* [RECORDS SHOWN]:
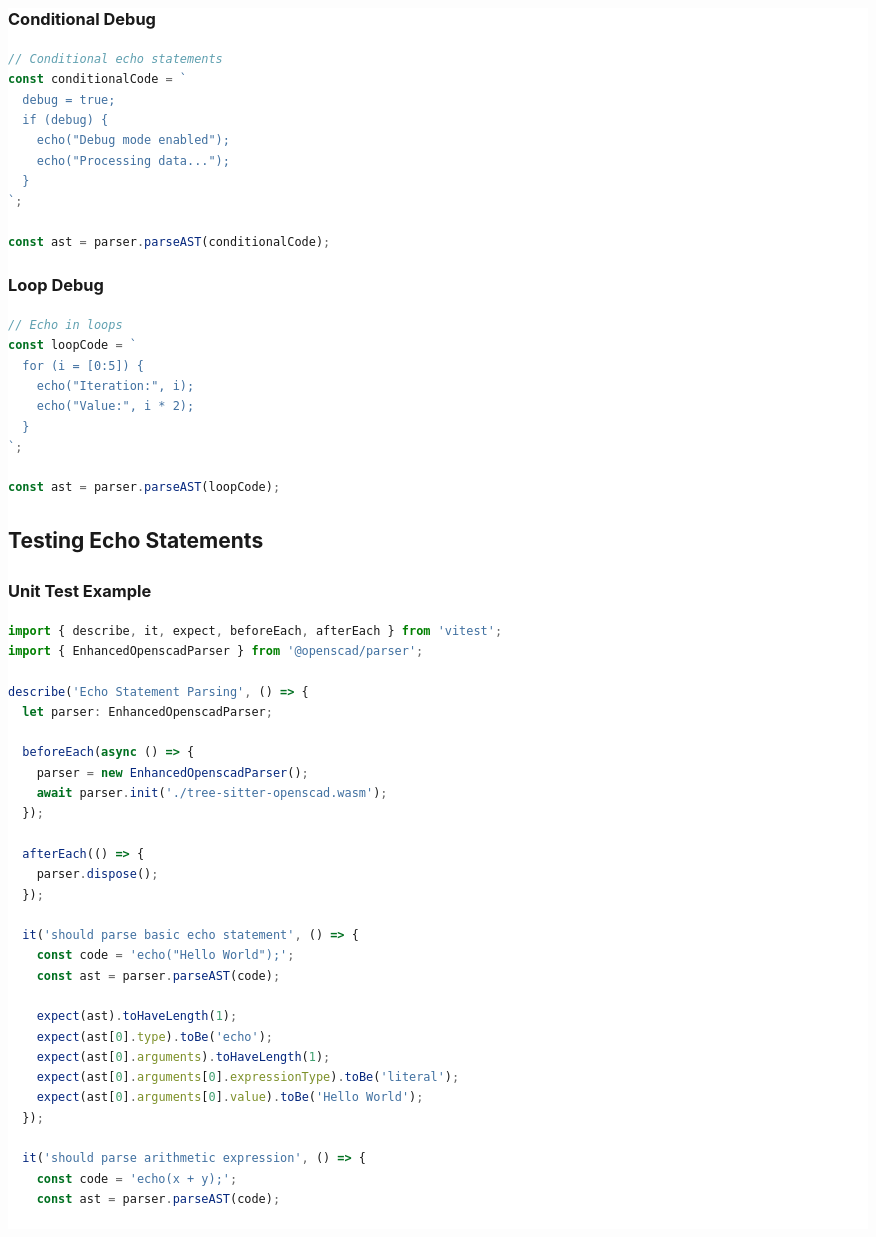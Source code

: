 ### Conditional Debug

```typescript
// Conditional echo statements
const conditionalCode = `
  debug = true;
  if (debug) {
    echo("Debug mode enabled");
    echo("Processing data...");
  }
`;

const ast = parser.parseAST(conditionalCode);
```

### Loop Debug

```typescript
// Echo in loops
const loopCode = `
  for (i = [0:5]) {
    echo("Iteration:", i);
    echo("Value:", i * 2);
  }
`;

const ast = parser.parseAST(loopCode);
```

## Testing Echo Statements

### Unit Test Example

```typescript
import { describe, it, expect, beforeEach, afterEach } from 'vitest';
import { EnhancedOpenscadParser } from '@openscad/parser';

describe('Echo Statement Parsing', () => {
  let parser: EnhancedOpenscadParser;
  
  beforeEach(async () => {
    parser = new EnhancedOpenscadParser();
    await parser.init('./tree-sitter-openscad.wasm');
  });
  
  afterEach(() => {
    parser.dispose();
  });
  
  it('should parse basic echo statement', () => {
    const code = 'echo("Hello World");';
    const ast = parser.parseAST(code);
    
    expect(ast).toHaveLength(1);
    expect(ast[0].type).toBe('echo');
    expect(ast[0].arguments).toHaveLength(1);
    expect(ast[0].arguments[0].expressionType).toBe('literal');
    expect(ast[0].arguments[0].value).toBe('Hello World');
  });
  
  it('should parse arithmetic expression', () => {
    const code = 'echo(x + y);';
    const ast = parser.parseAST(code);
    
```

* [WHAT IS EXPECTED]: Write the data out again exactly, but without its images.

* [TASK OUTPUT]:
Source code

: ### Conditional Debug

```typescript
// Conditional echo statements
const conditionalCode = `
  debug = true;
  if (debug) {
    echo("Debug mode enabled");
    echo("Processing data...");
  }
`;

const ast = parser.parseAST(conditionalCode);
```

### Loop Debug

```typescript
// Echo in loops
const loopCode = `
  for (i = [0:5]) {
    echo("Iteration:", i);
    echo("Value:", i * 2);
  }
`;

const ast = parser.parseAST(loopCode);
```

## Testing Echo Statements

### Unit Test Example

```typescript
import { describe, it, expect, beforeEach, afterEach } from 'vitest';
import { EnhancedOpenscadParser } from '@openscad/parser';

describe('Echo Statement Parsing', () => {
  let parser: EnhancedOpenscadParser;
  
  beforeEach(async () => {
    parser = new EnhancedOpenscadParser();
    await parser.init('./tree-sitter-openscad.wasm');
  });
  
  afterEach(() => {
    parser.dispose();
  });
  
  it('should parse basic echo statement', () => {
    const code = 'echo("Hello World");';
    const ast = parser.parseAST(code);
    
    expect(ast).toHaveLength(1);
    expect(ast[0].type).toBe('echo');
    expect(ast[0].arguments).toHaveLength(1);
    expect(ast[0].arguments[0].expressionType).toBe('literal');
    expect(ast[0].arguments[0].value).toBe('Hello World');
  });
  
  it('should parse arithmetic expression', () => {
    const code = 'echo(x + y);';
    const ast = parser.parseAST(code);
    
```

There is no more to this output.